While there is no suggestion of any wrong doing on Cotillard’s part, she was nevertheless implicated in an unethical interaction with someone else’s spouse. Did Jolie — known for her feminism and humanitarianism — throw another woman under the bus in order to strengthen her own divorce petition?
Or is it more tabloid creation?

Laura Wasser advises clients to keep a divorce diary in the months before filing, which can provide a timeline of the relationship breakdown — when clients are very rich, there are often huge sums at stake.
In California, unless you have a prenup, spouses are entitled to half of everything post-divorce. Amber Heard and Johnny Depp did not have a prenup.
Heard divorced Depp, and applied for a restraining order, after alleging he physically assaulted her. She made public the photograph of her injured face — but was still presented in the media as a gold digger.
Her lawyers were quoted in the Daily Mail, stating how: “Amber has suffered through years of physical and psychological abuse at the hands of Johnny. In domestic violence cases, it is not unusual for the perpetrator’s playbook to include miscasting the victim as the villain.”
Heard settled for $7m — which she donated to charity, thus killing off the gold digger accusations — and said she would not be making any further comment, which usually means there’s a gagging order in place.
When her lawyers issued a statement saying that Heard had been “vindicated in the court of public opinion”, Depp’s legal team forced a retraction and apology. His representative? Laura Wasser.
Wasser first represented Angelina Jolie in 2003 during her second divorce from Billy Bob Thornton (with whom Amber Heard was falsely accused of adultery in her divorce from Depp. Confused? Me too). Wasser’s father Dennis, in whose firm she is a partner, has represented Steven Spielberg, Tom Cruise, Clint Eastwood, Jennifer Lopez, Billie Jean King, and Mia Farrow.

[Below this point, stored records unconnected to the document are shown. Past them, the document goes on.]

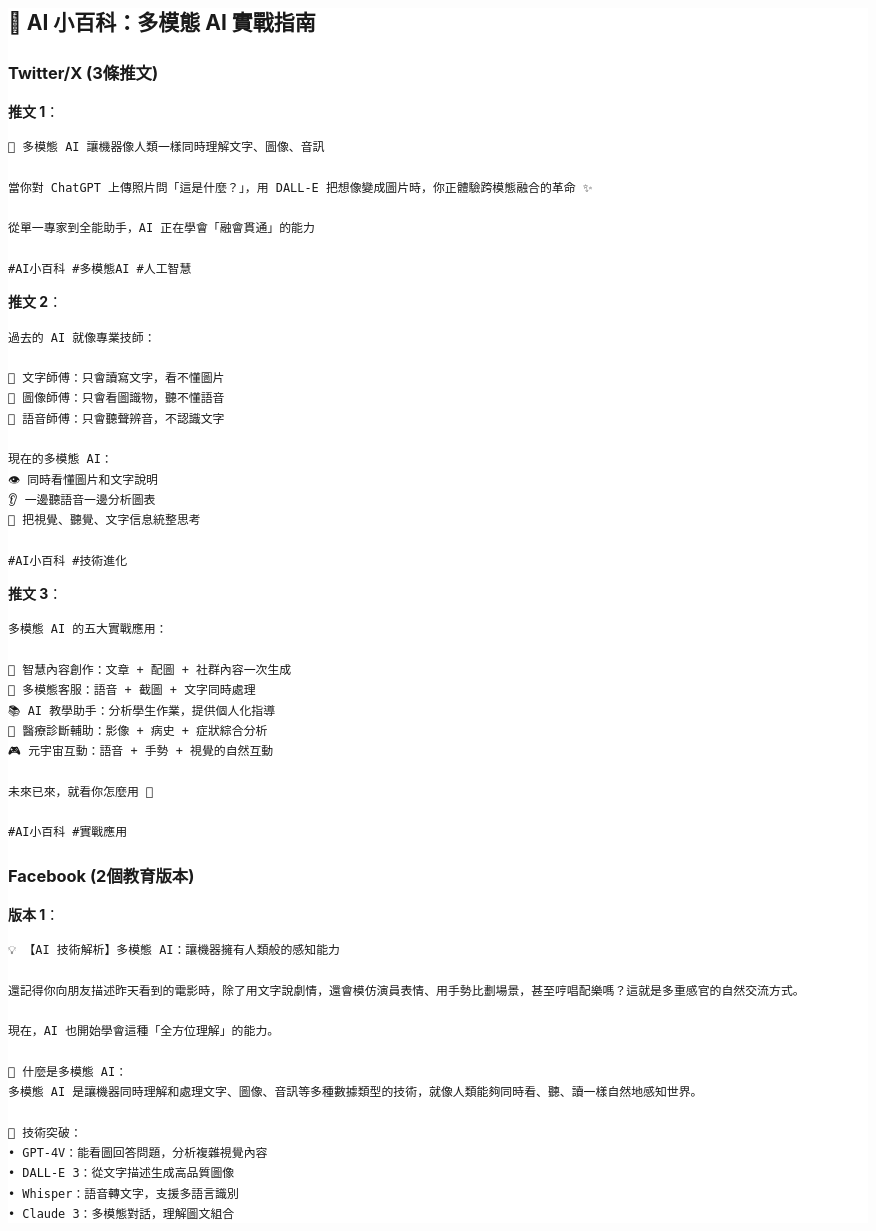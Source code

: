 
## 🤖 AI 小百科：多模態 AI 實戰指南

### Twitter/X (3條推文)

**推文 1**：
```
🤖 多模態 AI 讓機器像人類一樣同時理解文字、圖像、音訊

當你對 ChatGPT 上傳照片問「這是什麼？」，用 DALL-E 把想像變成圖片時，你正體驗跨模態融合的革命 ✨

從單一專家到全能助手，AI 正在學會「融會貫通」的能力

#AI小百科 #多模態AI #人工智慧
```

**推文 2**：
```
過去的 AI 就像專業技師：

🔧 文字師傅：只會讀寫文字，看不懂圖片
🎨 圖像師傅：只會看圖識物，聽不懂語音  
🎵 語音師傅：只會聽聲辨音，不認識文字

現在的多模態 AI：
👁️ 同時看懂圖片和文字說明
👂 一邊聽語音一邊分析圖表
🧠 把視覺、聽覺、文字信息統整思考

#AI小百科 #技術進化
```

**推文 3**：
```
多模態 AI 的五大實戰應用：

📝 智慧內容創作：文章 + 配圖 + 社群內容一次生成
🤖 多模態客服：語音 + 截圖 + 文字同時處理
📚 AI 教學助手：分析學生作業，提供個人化指導
🏥 醫療診斷輔助：影像 + 病史 + 症狀綜合分析
🎮 元宇宙互動：語音 + 手勢 + 視覺的自然互動

未來已來，就看你怎麼用 🚀

#AI小百科 #實戰應用
```

### Facebook (2個教育版本)

**版本 1**：
```
💡 【AI 技術解析】多模態 AI：讓機器擁有人類般的感知能力

還記得你向朋友描述昨天看到的電影時，除了用文字說劇情，還會模仿演員表情、用手勢比劃場景，甚至哼唱配樂嗎？這就是多重感官的自然交流方式。

現在，AI 也開始學會這種「全方位理解」的能力。

🧠 什麼是多模態 AI：
多模態 AI 是讓機器同時理解和處理文字、圖像、音訊等多種數據類型的技術，就像人類能夠同時看、聽、讀一樣自然地感知世界。

🚀 技術突破：
• GPT-4V：能看圖回答問題，分析複雜視覺內容
• DALL-E 3：從文字描述生成高品質圖像
• Whisper：語音轉文字，支援多語言識別
• Claude 3：多模態對話，理解圖文組合

```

His daughter’s first major client was Stevie Wonder in 2001, followed by high profile divorce cases including Britney Spears, Christina Aguilera, and Arnold Schwarzenegger , and at least three Kardashians. When it comes to uncoupling, conscious or otherwise, she is the go-to breaker-upper.
So how do very well-known, very wealthy people who have massively fallen out of love manage to dissolve their union without every aspect of their now-toxic relationship becoming public property?
Private judges, says Wasser. Speaking to the Hollywood Reporter, she tells how the hiring of retired family court judges is proving increasingly popular for the rich and famous, because it is more discreet, and faster.
“Our court system is so unbelievably clogged up that I will sit there all day long billing at my hourly rate only to have a judge say ‘Sorry, we don’t have time’,” Wasser says.
“If you hire a private judge, you can work out the details before you file anything. It keeps it more private, and you have more seasoned judicial officers, as opposed to newbies.”
And you don’t have Wasser running up all-day bills of $850 per hour, with a $25,000 retainer, for sitting in a court room doing nothing (Alec Baldwin had to let her go — he couldn’t afford her).

Also, divorcing couples — often themselves the adult children of divorced parents — remember how it feels, and are therefore far more child-centric when separating than previous generations.
Wasser has seen a growing trend where the family home remains intact, rather than being sold, with the separated parents rotating in and out to co- parent their children.
She is a consummate mediator, unfazed by giant stardom. Says a family law colleague in Bloomberg, if you want to go to court, you engage Dennis Wasser, but if you want a deal done discreetly behind closed doors, you go to Laura.
In terms of damage limitation for the six junior members of the Jolie Pitt family, this sounds like a glimmer of positivity in an otherwise painful family break up.